--- Task input ---

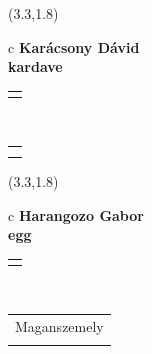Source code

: \documentclass[11pt]{article}
\begin{document}
\makebox(3.3,1.8){
  \renewcommand\arraystretch{1.3}
  \begin{tabular}[c]{c}
    \hspace{8.5mm}
    \LARGE\bf{ Karácsony Dávid }\\
    \hspace{8.5mm}
    \Large{ kardave }\\
    \renewcommand\arraystretch{3}
    \begin{tabular}[c]{c}
      \centering
      \fontfamily{phv}\selectfont{
        \textbf{
          \textsc{
            \scriptsize{
            \color{Bright}{ Ismerkedő }\color{Dark}{ Webmester }\color{Bright}{ Sminkmester }\color{Bright}{ Programozó }
            }
          }
        }
      }
    \end{tabular}
    \\
    \renewcommand\arraystretch{1}
    \begin{tabular}{p{3.3in}}
      \hspace{.7cm}\\
      \hspace{.7cm}\emph{  }\\
    \end{tabular}
  \end{tabular}
}

\makebox(3.3,1.8){
  \renewcommand\arraystretch{1.3}
  \begin{tabular}[c]{c}
    \hspace{8.5mm}
    \LARGE\bf{ Harangozo Gabor }\\
    \hspace{8.5mm}
    \Large{ egg }\\
    \renewcommand\arraystretch{3}
    \begin{tabular}[c]{c}
      \centering
      \fontfamily{phv}\selectfont{
        \textbf{
          \textsc{
            \scriptsize{
            \color{Dark}{ Ismerkedő }\color{Dark}{ Webmester }\color{Bright}{ Sminkmester }\color{Bright}{ Programozó }
            }
          }
        }
      }
    \end{tabular}
    \\
    \renewcommand\arraystretch{1}
    \begin{tabular}{p{3.3in}}
      \hspace{.7cm}Maganszemely\\
      \hspace{.7cm}\emph{  }\\
    \end{tabular}
  \end{tabular}
}
\end{document}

---

**Work request:**
When you copy the data, keep every line exact and leave out each picture.

**Expected answer:**
Source code

: \documentclass[11pt]{article}
\begin{document}
\makebox(3.3,1.8){
  \renewcommand\arraystretch{1.3}
  \begin{tabular}[c]{c}
    \hspace{8.5mm}
    \LARGE\bf{ Karácsony Dávid }\\
    \hspace{8.5mm}
    \Large{ kardave }\\
    \renewcommand\arraystretch{3}
    \begin{tabular}[c]{c}
      \centering
      \fontfamily{phv}\selectfont{
        \textbf{
          \textsc{
            \scriptsize{
            \color{Bright}{ Ismerkedő }\color{Dark}{ Webmester }\color{Bright}{ Sminkmester }\color{Bright}{ Programozó }
            }
          }
        }
      }
    \end{tabular}
    \\
    \renewcommand\arraystretch{1}
    \begin{tabular}{p{3.3in}}
      \hspace{.7cm}\\
      \hspace{.7cm}\emph{  }\\
    \end{tabular}
  \end{tabular}
}

\makebox(3.3,1.8){
  \renewcommand\arraystretch{1.3}
  \begin{tabular}[c]{c}
    \hspace{8.5mm}
    \LARGE\bf{ Harangozo Gabor }\\
    \hspace{8.5mm}
    \Large{ egg }\\
    \renewcommand\arraystretch{3}
    \begin{tabular}[c]{c}
      \centering
      \fontfamily{phv}\selectfont{
        \textbf{
          \textsc{
            \scriptsize{
            \color{Dark}{ Ismerkedő }\color{Dark}{ Webmester }\color{Bright}{ Sminkmester }\color{Bright}{ Programozó }
            }
          }
        }
      }
    \end{tabular}
    \\
    \renewcommand\arraystretch{1}
    \begin{tabular}{p{3.3in}}
      \hspace{.7cm}Maganszemely\\
      \hspace{.7cm}\emph{  }\\
    \end{tabular}
  \end{tabular}
}
\end{document}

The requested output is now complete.